== WHAT IS EXPECTED ==
Look through the data below for the line with "a) Three text" and the line with "2) LOGIN PAGE", then output those two and all lines in between, exactly as written.

== EXERCISE INPUT ==
• • • •

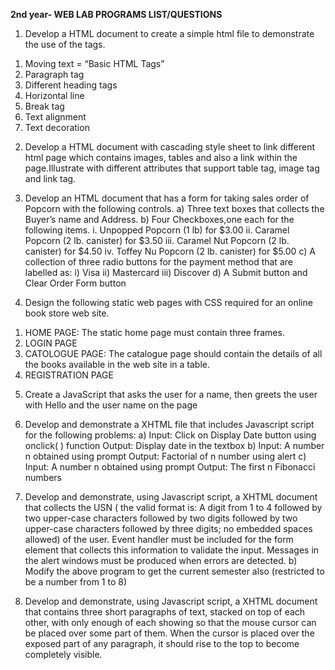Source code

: **2nd year- WEB LAB PROGRAMS  LIST/QUESTIONS**
1. Develop a HTML document to create a simple html file to demonstrate the use of the tags.
1) Moving text = “Basic HTML Tags”
2) Paragraph tag
3) Different heading tags
4) Horizontal line
5) Break tag
6) Text alignment
7) Text decoration

2. Develop a HTML document with cascading style sheet to link different html page which contains images, tables and also a link within the page.Illustrate with different attributes that support table tag, image tag and link tag.

3. Develop an HTML document that has a form for taking sales order of Popcorn with the following controls.
a) Three text boxes that collects the Buyer’s name and Address.
b) Four Checkboxes,one each for the following items.
i. Unpopped Popcorn (1 lb) for $3.00
ii. Caramel Popcorn (2 lb. canister) for $3.50
iii. Caramel Nut Popcorn (2 lb. canister) for $4.50
iv. Toffey Nu Popcorn (2 lb. canister) for $5.00
c) A collection of three radio buttons for the payment method that are labelled as:
i) Visa
ii) Mastercard
iii) Discover
d) A Submit button and Clear Order Form button

4. Design the following static web pages with CSS required for an online book store web site.
1) HOME PAGE: The static home page must contain three frames.
2) LOGIN PAGE
3) CATOLOGUE PAGE: The catalogue page should contain the details of all the
books available in the web site in a table.
4) REGISTRATION PAGE

5. Create a JavaScript that asks the user for a name, then greets the user with Hello and the user name on the page

6. Develop and demonstrate a XHTML file that includes Javascript script for the following problems:
a) Input: Click on Display Date button using onclick( ) function Output: Display date in the textbox
b) Input: A number n obtained using prompt Output: Factorial of n number using alert
c) Input: A number n obtained using prompt Output: The first n Fibonacci numbers

7. Develop and demonstrate, using Javascript script, a XHTML document that collects the USN ( the valid format is: A digit from 1 to 4 followed by two upper-case characters followed by two digits followed by two upper-case characters followed by three digits; no embedded spaces allowed) of the user. Event handler must be included for the form element that collects this information to validate the input. Messages in the alert windows must be produced when errors are detected.
b) Modify the above program to get the current semester also (restricted to be a number from 1 to 8)

8. Develop and demonstrate, using Javascript script, a XHTML document that contains three short paragraphs of text, stacked on top of each other, with only enough of each showing so that the mouse cursor can be placed over some part of them. When the cursor is placed over the exposed part of any paragraph, it should rise to the top to become completely visible.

• • • •

== SOLUTION FOR THIS EXERCISE ==
a) Three text boxes that collects the Buyer’s name and Address.
b) Four Checkboxes,one each for the following items.
i. Unpopped Popcorn (1 lb) for $3.00
ii. Caramel Popcorn (2 lb. canister) for $3.50
iii. Caramel Nut Popcorn (2 lb. canister) for $4.50
iv. Toffey Nu Popcorn (2 lb. canister) for $5.00
c) A collection of three radio buttons for the payment method that are labelled as:
i) Visa
ii) Mastercard
iii) Discover
d) A Submit button and Clear Order Form button

4. Design the following static web pages with CSS required for an online book store web site.
1) HOME PAGE: The static home page must contain three frames.
2) LOGIN PAGE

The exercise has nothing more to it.